# Exercise
If a line in the records below contains "from", copy that line.

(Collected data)
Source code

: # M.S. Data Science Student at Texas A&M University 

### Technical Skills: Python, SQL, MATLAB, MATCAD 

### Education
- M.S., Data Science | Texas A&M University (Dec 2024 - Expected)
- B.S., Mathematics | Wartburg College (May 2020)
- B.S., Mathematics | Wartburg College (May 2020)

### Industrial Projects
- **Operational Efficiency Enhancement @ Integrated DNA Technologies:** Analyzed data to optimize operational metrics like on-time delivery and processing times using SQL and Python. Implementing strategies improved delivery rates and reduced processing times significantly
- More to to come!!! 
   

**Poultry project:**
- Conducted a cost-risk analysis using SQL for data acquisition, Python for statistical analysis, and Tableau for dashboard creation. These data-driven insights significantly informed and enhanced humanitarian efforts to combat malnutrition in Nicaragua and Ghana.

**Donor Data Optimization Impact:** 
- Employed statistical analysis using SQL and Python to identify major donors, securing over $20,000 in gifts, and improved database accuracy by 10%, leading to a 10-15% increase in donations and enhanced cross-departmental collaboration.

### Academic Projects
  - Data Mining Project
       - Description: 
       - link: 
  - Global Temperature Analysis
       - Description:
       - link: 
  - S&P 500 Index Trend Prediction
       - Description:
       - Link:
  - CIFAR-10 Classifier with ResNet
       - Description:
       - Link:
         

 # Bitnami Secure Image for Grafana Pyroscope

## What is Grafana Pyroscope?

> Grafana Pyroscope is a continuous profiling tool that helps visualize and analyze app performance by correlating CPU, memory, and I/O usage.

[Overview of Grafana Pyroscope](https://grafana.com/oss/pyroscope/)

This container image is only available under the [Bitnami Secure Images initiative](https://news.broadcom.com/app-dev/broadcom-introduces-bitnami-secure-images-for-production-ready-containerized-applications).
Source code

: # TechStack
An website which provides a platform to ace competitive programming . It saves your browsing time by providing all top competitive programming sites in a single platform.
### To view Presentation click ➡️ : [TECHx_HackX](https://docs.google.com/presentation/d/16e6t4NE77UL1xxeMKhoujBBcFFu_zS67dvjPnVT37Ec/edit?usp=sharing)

...

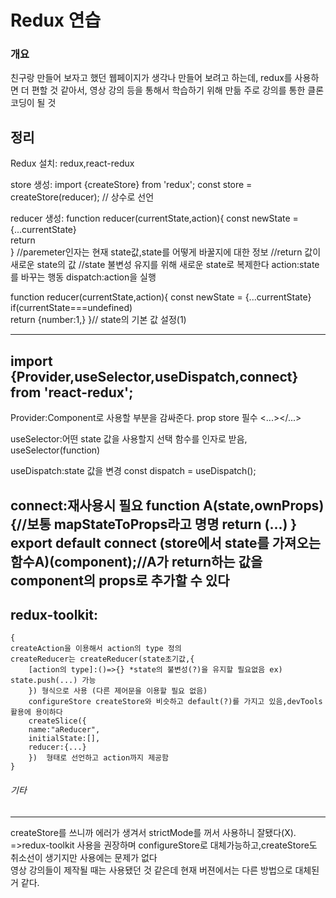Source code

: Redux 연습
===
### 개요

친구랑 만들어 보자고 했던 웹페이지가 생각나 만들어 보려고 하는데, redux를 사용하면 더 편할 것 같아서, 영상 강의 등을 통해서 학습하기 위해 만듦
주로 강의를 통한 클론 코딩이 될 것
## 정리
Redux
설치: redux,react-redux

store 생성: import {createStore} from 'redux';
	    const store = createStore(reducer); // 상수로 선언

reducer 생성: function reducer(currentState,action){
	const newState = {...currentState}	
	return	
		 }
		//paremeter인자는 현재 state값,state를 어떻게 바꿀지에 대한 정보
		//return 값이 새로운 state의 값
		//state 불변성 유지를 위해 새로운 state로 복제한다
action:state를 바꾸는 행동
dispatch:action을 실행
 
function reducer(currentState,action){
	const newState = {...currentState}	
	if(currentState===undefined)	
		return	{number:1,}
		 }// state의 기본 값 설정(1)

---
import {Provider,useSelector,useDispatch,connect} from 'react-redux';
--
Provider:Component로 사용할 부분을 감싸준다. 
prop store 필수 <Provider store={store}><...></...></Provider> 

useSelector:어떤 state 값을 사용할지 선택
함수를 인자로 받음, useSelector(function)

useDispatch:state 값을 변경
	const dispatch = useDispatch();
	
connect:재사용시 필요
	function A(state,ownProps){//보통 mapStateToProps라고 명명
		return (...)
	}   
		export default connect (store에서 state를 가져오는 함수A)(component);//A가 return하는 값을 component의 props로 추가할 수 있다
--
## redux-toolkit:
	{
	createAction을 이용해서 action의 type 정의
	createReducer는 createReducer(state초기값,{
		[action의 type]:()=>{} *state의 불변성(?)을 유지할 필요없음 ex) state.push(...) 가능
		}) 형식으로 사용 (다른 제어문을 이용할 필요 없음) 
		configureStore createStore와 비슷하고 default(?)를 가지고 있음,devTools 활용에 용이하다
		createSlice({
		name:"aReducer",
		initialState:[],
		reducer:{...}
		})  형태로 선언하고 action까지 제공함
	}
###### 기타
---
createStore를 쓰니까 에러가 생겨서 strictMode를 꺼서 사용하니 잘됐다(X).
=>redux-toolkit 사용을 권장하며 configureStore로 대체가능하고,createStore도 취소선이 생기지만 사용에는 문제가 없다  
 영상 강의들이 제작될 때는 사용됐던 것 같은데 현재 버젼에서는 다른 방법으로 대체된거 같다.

# Exercise answer
store 생성: import {createStore} from 'redux';
import {Provider,useSelector,useDispatch,connect} from 'react-redux';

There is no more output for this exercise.